What appears from the first line of the records below through the line containing "- Wann: am 22.11.2014 ab 13:00" must be reproduced verbatim.

══ Data shown ══

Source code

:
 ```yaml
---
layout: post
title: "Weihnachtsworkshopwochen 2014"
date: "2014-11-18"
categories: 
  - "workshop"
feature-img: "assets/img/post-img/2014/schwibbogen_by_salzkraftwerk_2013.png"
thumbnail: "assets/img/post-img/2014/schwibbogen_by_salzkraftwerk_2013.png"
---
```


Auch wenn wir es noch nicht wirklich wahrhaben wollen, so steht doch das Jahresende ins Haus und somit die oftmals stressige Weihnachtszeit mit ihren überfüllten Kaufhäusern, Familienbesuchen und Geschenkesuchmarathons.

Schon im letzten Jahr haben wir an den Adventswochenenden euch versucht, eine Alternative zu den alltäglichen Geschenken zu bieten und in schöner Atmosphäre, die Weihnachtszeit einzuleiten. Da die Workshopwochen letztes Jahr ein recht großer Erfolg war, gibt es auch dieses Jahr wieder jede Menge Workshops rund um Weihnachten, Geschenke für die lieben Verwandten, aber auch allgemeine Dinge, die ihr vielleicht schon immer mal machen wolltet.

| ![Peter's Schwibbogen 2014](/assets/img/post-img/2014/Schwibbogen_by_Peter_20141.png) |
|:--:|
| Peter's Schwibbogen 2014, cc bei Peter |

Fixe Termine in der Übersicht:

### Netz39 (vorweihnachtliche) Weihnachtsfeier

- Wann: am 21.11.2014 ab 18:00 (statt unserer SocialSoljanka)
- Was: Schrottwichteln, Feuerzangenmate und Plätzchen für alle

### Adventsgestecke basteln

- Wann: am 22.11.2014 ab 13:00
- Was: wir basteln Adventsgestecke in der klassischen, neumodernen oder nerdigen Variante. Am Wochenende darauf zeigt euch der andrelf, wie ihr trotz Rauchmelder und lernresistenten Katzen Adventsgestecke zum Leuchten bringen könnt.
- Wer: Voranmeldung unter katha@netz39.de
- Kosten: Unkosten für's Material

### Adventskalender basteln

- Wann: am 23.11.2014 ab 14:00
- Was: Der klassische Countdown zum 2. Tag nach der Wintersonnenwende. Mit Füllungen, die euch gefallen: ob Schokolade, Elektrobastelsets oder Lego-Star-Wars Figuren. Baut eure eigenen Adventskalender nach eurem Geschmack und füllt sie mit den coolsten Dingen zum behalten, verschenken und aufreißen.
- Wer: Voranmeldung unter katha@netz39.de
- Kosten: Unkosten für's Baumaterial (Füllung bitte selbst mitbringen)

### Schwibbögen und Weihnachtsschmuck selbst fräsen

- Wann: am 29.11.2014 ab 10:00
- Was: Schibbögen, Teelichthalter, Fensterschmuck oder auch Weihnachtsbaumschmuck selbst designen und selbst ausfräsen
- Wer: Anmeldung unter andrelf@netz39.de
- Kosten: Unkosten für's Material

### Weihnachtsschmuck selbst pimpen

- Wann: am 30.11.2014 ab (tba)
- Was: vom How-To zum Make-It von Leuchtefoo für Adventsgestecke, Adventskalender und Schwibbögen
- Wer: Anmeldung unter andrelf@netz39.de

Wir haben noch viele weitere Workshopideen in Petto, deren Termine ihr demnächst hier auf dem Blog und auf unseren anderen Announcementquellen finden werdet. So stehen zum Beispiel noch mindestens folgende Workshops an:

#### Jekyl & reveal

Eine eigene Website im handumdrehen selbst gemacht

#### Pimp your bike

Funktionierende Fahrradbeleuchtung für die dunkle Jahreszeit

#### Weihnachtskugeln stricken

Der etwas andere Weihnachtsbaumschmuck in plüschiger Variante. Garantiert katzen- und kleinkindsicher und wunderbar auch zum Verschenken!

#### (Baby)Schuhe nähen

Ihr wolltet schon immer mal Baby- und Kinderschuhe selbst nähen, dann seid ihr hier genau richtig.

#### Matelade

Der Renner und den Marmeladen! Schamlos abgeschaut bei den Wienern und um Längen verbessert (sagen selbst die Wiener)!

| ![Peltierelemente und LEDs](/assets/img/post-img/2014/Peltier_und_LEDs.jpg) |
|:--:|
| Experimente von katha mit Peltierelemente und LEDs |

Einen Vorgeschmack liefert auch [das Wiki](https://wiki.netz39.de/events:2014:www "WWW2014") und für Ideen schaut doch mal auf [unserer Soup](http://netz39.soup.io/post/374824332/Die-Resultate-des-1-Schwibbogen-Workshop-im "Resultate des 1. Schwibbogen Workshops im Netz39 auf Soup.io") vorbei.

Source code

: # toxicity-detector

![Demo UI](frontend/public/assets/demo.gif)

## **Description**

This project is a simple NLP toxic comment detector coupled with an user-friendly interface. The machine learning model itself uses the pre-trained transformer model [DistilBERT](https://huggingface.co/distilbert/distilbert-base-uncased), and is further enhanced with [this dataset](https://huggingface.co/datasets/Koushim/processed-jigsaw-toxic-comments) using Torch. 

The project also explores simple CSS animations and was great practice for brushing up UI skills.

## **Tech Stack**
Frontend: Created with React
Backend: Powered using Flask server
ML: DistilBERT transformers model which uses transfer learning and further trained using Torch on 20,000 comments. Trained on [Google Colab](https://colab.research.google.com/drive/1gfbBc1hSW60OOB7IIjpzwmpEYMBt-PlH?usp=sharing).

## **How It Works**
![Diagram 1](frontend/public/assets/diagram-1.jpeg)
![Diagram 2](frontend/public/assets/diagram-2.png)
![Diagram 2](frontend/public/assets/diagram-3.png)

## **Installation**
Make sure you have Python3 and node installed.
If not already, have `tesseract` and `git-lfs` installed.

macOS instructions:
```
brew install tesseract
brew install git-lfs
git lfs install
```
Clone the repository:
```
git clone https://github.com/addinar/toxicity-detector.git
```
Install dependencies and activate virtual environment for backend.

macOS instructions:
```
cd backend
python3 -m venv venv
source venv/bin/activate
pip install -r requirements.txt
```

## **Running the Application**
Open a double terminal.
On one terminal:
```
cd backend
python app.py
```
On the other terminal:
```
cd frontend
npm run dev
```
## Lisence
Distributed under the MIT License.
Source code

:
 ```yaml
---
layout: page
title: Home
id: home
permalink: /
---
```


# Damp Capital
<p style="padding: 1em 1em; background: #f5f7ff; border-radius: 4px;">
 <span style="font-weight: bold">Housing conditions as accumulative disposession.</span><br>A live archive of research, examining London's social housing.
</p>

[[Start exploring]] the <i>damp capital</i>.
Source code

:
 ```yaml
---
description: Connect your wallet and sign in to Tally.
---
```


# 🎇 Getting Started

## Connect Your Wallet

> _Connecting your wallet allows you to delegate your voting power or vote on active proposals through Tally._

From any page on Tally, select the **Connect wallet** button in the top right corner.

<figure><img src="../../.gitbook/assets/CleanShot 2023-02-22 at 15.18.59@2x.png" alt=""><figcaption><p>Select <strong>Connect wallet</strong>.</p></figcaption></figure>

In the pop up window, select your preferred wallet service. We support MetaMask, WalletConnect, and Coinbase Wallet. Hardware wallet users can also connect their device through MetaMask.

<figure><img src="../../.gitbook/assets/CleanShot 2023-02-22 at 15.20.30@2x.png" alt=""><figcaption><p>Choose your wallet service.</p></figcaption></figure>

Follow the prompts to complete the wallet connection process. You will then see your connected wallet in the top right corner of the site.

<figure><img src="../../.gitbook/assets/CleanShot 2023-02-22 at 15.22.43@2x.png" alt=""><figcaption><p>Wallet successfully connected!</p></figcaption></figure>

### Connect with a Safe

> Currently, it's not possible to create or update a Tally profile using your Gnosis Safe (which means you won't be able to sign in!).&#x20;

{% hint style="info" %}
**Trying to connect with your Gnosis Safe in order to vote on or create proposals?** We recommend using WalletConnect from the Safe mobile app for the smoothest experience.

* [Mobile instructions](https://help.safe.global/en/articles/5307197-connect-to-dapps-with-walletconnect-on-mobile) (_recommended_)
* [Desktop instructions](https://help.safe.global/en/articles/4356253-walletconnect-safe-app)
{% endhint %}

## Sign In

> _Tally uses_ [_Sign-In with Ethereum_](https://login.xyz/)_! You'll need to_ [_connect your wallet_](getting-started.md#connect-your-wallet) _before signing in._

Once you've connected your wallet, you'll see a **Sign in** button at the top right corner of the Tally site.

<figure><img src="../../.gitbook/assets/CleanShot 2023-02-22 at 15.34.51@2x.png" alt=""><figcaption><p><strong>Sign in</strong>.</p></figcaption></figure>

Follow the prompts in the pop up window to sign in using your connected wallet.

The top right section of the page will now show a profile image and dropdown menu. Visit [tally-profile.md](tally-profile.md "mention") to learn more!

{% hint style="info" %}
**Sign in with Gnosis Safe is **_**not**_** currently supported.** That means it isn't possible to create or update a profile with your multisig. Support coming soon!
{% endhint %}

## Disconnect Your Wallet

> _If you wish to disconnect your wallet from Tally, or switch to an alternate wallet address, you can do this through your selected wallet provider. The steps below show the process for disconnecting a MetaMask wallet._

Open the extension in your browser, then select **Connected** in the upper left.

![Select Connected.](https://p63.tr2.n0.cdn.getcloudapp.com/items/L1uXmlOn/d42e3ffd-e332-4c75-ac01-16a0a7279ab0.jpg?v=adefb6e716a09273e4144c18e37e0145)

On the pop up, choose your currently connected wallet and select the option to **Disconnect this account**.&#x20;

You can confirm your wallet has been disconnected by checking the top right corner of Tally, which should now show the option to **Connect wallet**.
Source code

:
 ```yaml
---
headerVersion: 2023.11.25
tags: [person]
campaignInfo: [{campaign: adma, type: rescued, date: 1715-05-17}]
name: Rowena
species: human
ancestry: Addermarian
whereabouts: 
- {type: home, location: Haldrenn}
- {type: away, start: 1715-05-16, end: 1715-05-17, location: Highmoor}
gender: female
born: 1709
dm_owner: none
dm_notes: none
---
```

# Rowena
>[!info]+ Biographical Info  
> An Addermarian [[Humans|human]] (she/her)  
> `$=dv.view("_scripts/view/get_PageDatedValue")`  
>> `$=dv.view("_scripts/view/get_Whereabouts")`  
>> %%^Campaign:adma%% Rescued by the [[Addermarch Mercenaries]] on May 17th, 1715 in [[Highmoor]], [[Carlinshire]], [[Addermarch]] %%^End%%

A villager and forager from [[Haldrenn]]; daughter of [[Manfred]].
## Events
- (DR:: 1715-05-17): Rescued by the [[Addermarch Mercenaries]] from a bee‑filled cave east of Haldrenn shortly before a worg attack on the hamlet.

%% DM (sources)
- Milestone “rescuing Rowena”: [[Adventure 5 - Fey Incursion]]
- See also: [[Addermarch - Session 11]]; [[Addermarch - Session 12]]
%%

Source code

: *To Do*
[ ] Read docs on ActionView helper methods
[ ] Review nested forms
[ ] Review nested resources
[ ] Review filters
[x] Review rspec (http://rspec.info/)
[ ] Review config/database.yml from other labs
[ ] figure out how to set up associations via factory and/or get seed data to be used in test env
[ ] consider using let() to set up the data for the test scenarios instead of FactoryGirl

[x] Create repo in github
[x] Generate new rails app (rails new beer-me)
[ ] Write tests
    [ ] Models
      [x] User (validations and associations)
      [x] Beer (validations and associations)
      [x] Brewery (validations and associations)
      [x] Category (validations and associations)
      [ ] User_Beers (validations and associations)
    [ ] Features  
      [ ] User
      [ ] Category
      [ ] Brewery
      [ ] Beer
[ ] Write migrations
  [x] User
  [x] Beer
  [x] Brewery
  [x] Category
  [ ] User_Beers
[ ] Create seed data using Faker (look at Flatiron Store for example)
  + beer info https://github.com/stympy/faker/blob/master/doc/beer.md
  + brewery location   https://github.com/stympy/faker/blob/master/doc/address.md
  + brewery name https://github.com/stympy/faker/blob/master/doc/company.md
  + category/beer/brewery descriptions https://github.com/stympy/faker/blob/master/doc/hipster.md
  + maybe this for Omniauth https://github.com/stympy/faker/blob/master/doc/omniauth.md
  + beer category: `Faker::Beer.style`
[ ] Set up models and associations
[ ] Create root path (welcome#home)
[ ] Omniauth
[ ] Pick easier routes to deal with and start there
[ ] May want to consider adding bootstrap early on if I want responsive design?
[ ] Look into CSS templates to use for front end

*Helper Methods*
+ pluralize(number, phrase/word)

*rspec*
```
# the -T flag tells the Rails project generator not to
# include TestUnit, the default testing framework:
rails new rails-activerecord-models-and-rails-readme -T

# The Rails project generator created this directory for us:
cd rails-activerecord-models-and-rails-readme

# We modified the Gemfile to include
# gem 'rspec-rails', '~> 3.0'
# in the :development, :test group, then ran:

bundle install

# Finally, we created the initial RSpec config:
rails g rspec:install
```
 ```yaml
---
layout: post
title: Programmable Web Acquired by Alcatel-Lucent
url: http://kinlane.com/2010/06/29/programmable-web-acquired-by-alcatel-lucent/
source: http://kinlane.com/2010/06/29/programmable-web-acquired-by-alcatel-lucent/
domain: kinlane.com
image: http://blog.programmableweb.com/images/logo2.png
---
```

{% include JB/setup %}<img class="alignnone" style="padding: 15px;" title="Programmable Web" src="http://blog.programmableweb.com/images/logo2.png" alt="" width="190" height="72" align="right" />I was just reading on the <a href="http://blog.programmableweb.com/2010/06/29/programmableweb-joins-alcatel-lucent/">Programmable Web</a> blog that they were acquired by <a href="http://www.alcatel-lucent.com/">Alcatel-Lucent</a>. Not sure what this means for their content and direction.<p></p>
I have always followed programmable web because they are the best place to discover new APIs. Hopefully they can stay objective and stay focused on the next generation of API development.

═══

Response ->
Source code

:
 ```yaml
---
layout: post
title: "Weihnachtsworkshopwochen 2014"
date: "2014-11-18"
categories: 
  - "workshop"
feature-img: "assets/img/post-img/2014/schwibbogen_by_salzkraftwerk_2013.png"
thumbnail: "assets/img/post-img/2014/schwibbogen_by_salzkraftwerk_2013.png"
---
```


Auch wenn wir es noch nicht wirklich wahrhaben wollen, so steht doch das Jahresende ins Haus und somit die oftmals stressige Weihnachtszeit mit ihren überfüllten Kaufhäusern, Familienbesuchen und Geschenkesuchmarathons.

Schon im letzten Jahr haben wir an den Adventswochenenden euch versucht, eine Alternative zu den alltäglichen Geschenken zu bieten und in schöner Atmosphäre, die Weihnachtszeit einzuleiten. Da die Workshopwochen letztes Jahr ein recht großer Erfolg war, gibt es auch dieses Jahr wieder jede Menge Workshops rund um Weihnachten, Geschenke für die lieben Verwandten, aber auch allgemeine Dinge, die ihr vielleicht schon immer mal machen wolltet.

| ![Peter's Schwibbogen 2014](/assets/img/post-img/2014/Schwibbogen_by_Peter_20141.png) |
|:--:|
| Peter's Schwibbogen 2014, cc bei Peter |

Fixe Termine in der Übersicht:

### Netz39 (vorweihnachtliche) Weihnachtsfeier

- Wann: am 21.11.2014 ab 18:00 (statt unserer SocialSoljanka)
- Was: Schrottwichteln, Feuerzangenmate und Plätzchen für alle

### Adventsgestecke basteln

- Wann: am 22.11.2014 ab 13:00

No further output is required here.